Some St. Louis New Play Festivals

Another important new play festival is the Aphra Behn Festival at Slightly Askew Theatre Ensemble (SATE). If the St. Louis Shakespeare Festival is a giant oak acting as a hub of resources, SATE is a large dogwood providing support to many saplings. SATE began in 2001 as a company dedicated to supporting women theatre artists. According to SATE co-producers Ellie Schwetye and Rachel Tibbets, “If we’re not seeing ourselves authentically portrayed onstage, we can be the agents of change.” The Aphra Behn Festival began in 2017 to provide early-career women directors an opportunity. Schwetye and Tibbets say, “We did not necessarily intend for it to become a new play festival… however, logistically, it made a lot of sense to pair new writers and new directors together.” In the fifth festival iteration, SATE paired women theatre artists further in their careers with early-career artists. Crucially, the festival is not comprised of readings at music stands. These are produced plays, so this is not a development process, but a production process. The connections made at this festival lead to further collaborations, sometimes simply between spectators and artists. For example, I first saw the work of playwright/dramaturg/producer e.k. doolin at an Aphra Behn Festival, and doolin is now the associate artist and co-producer at Contraband Theatre. We might not have met without the Aphra Behn Festival connection.

Another new play festival in St. Louis that fully stages works, though not necessarily from local writers, is Tesseract Theatre’s Summer New Play Festival. Staged over three weekends, this festival of new works from emerging writers seeks to fill gaps in the theatre canon. For instance, in 2019 Tesseract produced Earworm by Shualee Cook, which Tesseract’s then artistic director Taylor Gruenloh describes as a “witty trans comedy,” that was a reaction to being “tired of the trauma” in most plays that center trans characters. Shortly after, Cook was named to the first cohort of the Confluence Writers Project, again showing the interconnectedness of the new play community.
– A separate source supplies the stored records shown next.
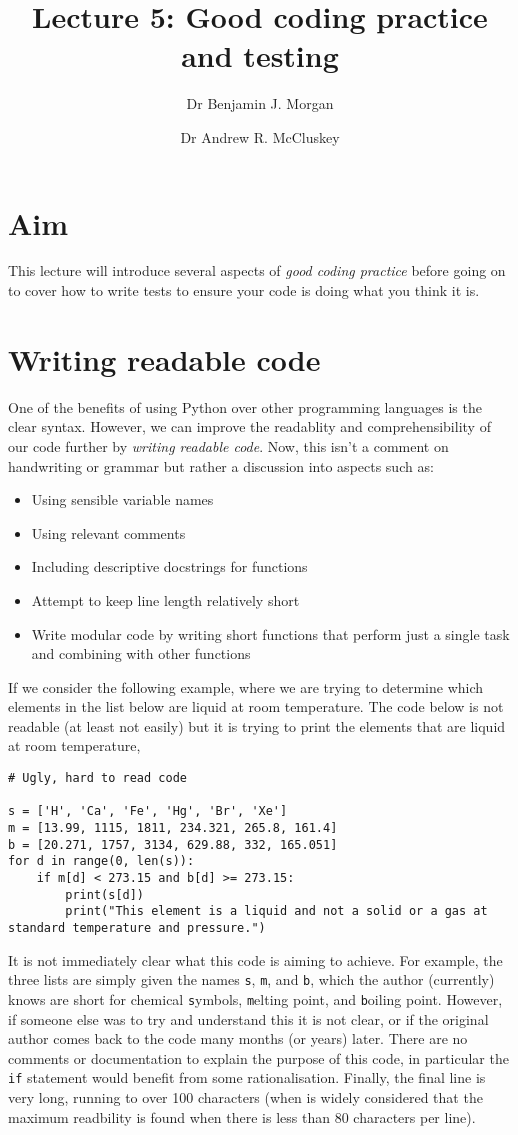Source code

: \documentclass[a4paper]{article}
\title{Lecture 5: Good coding practice and testing}
\author[1]{Dr Benjamin J. Morgan}
\author[1,2]{Dr Andrew R. McCluskey}
\affil[1]{Department of Chemistry, University of Bath, email: b.j.morgan@bath.ac.uk}
\affil[2]{Diamond Light Source, email: andrew.mccluskey@diamond.ac.uk}
\begin{document}
\maketitle

\section*{Aim}
This lecture will introduce several aspects of \emph{good coding practice} before going on to cover how to write tests to ensure your code is doing what you think it is.

\section{Writing readable code}
One of the benefits of using Python over other programming languages is the clear syntax.
However, we can improve the readablity and comprehensibility of our code further by \emph{writing readable code}.
Now, this isn't a comment on handwriting or grammar but rather a discussion into aspects such as:
\begin{itemize}
  \item{Using sensible variable names}
  \item{Using relevant comments}
  \item{Including descriptive docstrings for functions}
  \item{Attempt to keep line length relatively short}
  \item{Write modular code by writing short functions that perform just a single task and combining with other functions}
\end{itemize}
If we consider the following example, where we are trying to determine which elements in the list below are liquid at room temperature.
The code below is not readable (at least not easily) but it is trying to print the elements that are liquid at room temperature,
\begin{lstlisting}
# Ugly, hard to read code

s = ['H', 'Ca', 'Fe', 'Hg', 'Br', 'Xe']
m = [13.99, 1115, 1811, 234.321, 265.8, 161.4]
b = [20.271, 1757, 3134, 629.88, 332, 165.051]
for d in range(0, len(s)):
    if m[d] < 273.15 and b[d] >= 273.15:
        print(s[d])
        print("This element is a liquid and not a solid or a gas at standard temperature and pressure.")
\end{lstlisting}
It is not immediately clear what this code is aiming to achieve.
For example, the three lists are simply given the names \texttt{s}, \texttt{m}, and \texttt{b}, which the author (currently) knows are short for chemical \texttt{s}ymbols, \texttt{m}elting point, and \texttt{b}oiling point.
However, if someone else was to try and understand this it is not clear, or if the original author comes back to the code many months (or years) later.
There are no comments or documentation to explain the purpose of this code, in particular the \texttt{if} statement would benefit from some rationalisation.
Finally, the final line is very long, running to over 100 characters (when is widely considered that the maximum readbility is found when there is less than 80 characters per line).
\end{document}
Finally, the MFA playwriting program at SIU in Carbondale also has an annual new play festival. The two-hour drive between Carbondale and St. Louis means that material resources are not shared between the university’s School of Theater and Dance and St. Louis companies. However, many SIU playwrights contribute their work to the St. Louis ecosystem. For instance, three of the fifteen Confluence Writers Fellows have been graduate students from SIU—Myah Gary, e.k. doolin, and Cameron Noel—and the 2022 Confluence Festival also hosted a reading of the thesis play by graduating MFA playwright Pearl Moore. So the SIU MFA playwriting program provides local playwriting training which then helps the St. Louis ecosystem flourish.

St. Louis is on an upswing for providing the arts—including new plays—necessary infrastructure, and the interconnectedness of theatre venues in the Grand Center Arts District helps the new play ecosystem.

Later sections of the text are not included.